There may be some interesting applications of Game Theory too... Perhaps it would be useful to take a famous magic deck and explore the mathematical reasons it works so well. Then we could learn from this and emulate its greatness in our own decks.
If you pull the graphs back pre draw #7 you can account for how mulliganing will play into the chances. i.e. if you have 4 of a card in your deck, don't get it in your opening hand, what chance do you have of seeing it on the mulligan, etc.
I've enjoyed your graph posts, btw -- I think they're cool, and I love visualizing applied mathematics.
you would have actually less of a chance seeing it after the mulligan since you are drawing 6 cards and not 7 because since the original hand is shuffled in it basically resets everything. Unless of course you follow the whole gamblers fallacy thing.
I like fun, but competitive decks. So I might not play what is optimal but they have normally been tested to have a 2/3 winrate.
you would have actually less of a chance seeing it after the mulligan since you are drawing 6 cards and not 7 because since the original hand is shuffled in it basically resets everything.
Yes, I realize that, that doesn't mean knowing the additional probability is valueless.

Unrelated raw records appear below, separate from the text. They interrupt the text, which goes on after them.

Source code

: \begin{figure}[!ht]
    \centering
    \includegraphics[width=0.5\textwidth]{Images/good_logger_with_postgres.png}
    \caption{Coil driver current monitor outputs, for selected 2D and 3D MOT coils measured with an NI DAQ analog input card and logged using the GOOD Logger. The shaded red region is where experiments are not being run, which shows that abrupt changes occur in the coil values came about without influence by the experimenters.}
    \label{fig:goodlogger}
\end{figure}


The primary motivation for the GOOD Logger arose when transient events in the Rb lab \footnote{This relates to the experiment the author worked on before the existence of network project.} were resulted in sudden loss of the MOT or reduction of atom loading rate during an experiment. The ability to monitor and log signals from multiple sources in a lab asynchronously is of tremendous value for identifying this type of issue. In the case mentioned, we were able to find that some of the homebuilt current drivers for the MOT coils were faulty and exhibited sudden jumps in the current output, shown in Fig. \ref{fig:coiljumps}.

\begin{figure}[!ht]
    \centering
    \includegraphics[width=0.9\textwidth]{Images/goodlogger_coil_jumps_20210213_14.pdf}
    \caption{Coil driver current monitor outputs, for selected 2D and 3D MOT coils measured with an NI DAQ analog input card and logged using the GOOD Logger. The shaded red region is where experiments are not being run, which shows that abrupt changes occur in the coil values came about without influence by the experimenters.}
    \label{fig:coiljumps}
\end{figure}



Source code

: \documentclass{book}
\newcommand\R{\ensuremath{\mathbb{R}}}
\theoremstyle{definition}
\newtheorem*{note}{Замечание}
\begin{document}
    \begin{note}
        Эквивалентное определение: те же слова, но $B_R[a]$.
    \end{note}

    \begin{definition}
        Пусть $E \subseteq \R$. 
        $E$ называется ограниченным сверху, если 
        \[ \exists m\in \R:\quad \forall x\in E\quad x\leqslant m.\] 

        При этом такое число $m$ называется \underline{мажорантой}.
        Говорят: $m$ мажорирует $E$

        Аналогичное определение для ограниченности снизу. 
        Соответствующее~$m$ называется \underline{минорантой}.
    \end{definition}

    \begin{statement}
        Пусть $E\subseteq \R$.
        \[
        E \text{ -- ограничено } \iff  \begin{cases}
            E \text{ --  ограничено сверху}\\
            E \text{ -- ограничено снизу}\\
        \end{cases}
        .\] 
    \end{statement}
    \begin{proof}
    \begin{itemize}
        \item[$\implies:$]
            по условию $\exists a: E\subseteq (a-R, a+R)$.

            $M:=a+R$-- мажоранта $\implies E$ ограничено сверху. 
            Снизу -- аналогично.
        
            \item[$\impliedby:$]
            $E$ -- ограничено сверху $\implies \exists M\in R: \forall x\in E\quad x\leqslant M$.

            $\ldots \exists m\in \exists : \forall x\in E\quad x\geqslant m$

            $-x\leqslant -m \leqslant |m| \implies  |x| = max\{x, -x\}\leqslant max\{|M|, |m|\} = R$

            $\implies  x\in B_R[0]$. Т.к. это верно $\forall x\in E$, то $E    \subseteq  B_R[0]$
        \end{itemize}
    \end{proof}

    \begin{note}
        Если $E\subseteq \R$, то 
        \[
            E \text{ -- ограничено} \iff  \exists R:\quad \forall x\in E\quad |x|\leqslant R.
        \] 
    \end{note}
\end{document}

It's still applicable to see what those probabilities are for total draws less than 7, even though they will be independently lower.
You can still use that additional probability to determine the odds that a particular card is drawn in any one of the set of chances [first hand, first mulligan, second mulligan, etc]. If, in 4 out of 10 games you see the card in your opening hand, but in ~3.5 out of 10 of the 6 out of 10 other games (when you don't see the card, so you mulligan), you see the card in your first mulligan, then the overall chances of seeing the card *by* the first mulligan is greater than seeing in only your first hand. I think that's worth knowing when it comes to asking the question "is it worth mulliganing for a particular card or set of cards?"
A simple thought experiment is flipping a penny to get heads. If heads shows up on the first flip, don't flip again. If tails shows up, flip only once more. Though the second flip still only has a 50% chance of being heads, you will see a heads flip show up an overall 75% of all games.
If you pull the graphs back pre draw #7 you can account for how mulliganing will play into the chances. i.e. if you have 4 of a card in your deck, don't get it in your opening hand, what chance do you have of seeing it on the mulligan, etc.
I've enjoyed your graph posts, btw -- I think they're cool, and I love visualizing applied mathematics.
you would have actually less of a chance seeing it after the mulligan since you are drawing 6 cards and not 7 because since the original hand is shuffled in it basically resets everything. Unless of course you follow the whole gamblers fallacy thing.
If you've already drawn your 7 and did not draw the card you want, then you're not talking probability anymore. There is zero chance to get the card you want, and we can know this because you have already drawn your cards and did not get the one you want. Shuffling up and trying again can't make this chance less than zero. He just wants the graphs extended backwards to show probabilities after 6, 5, 4 draws etc. too instead of only 7+.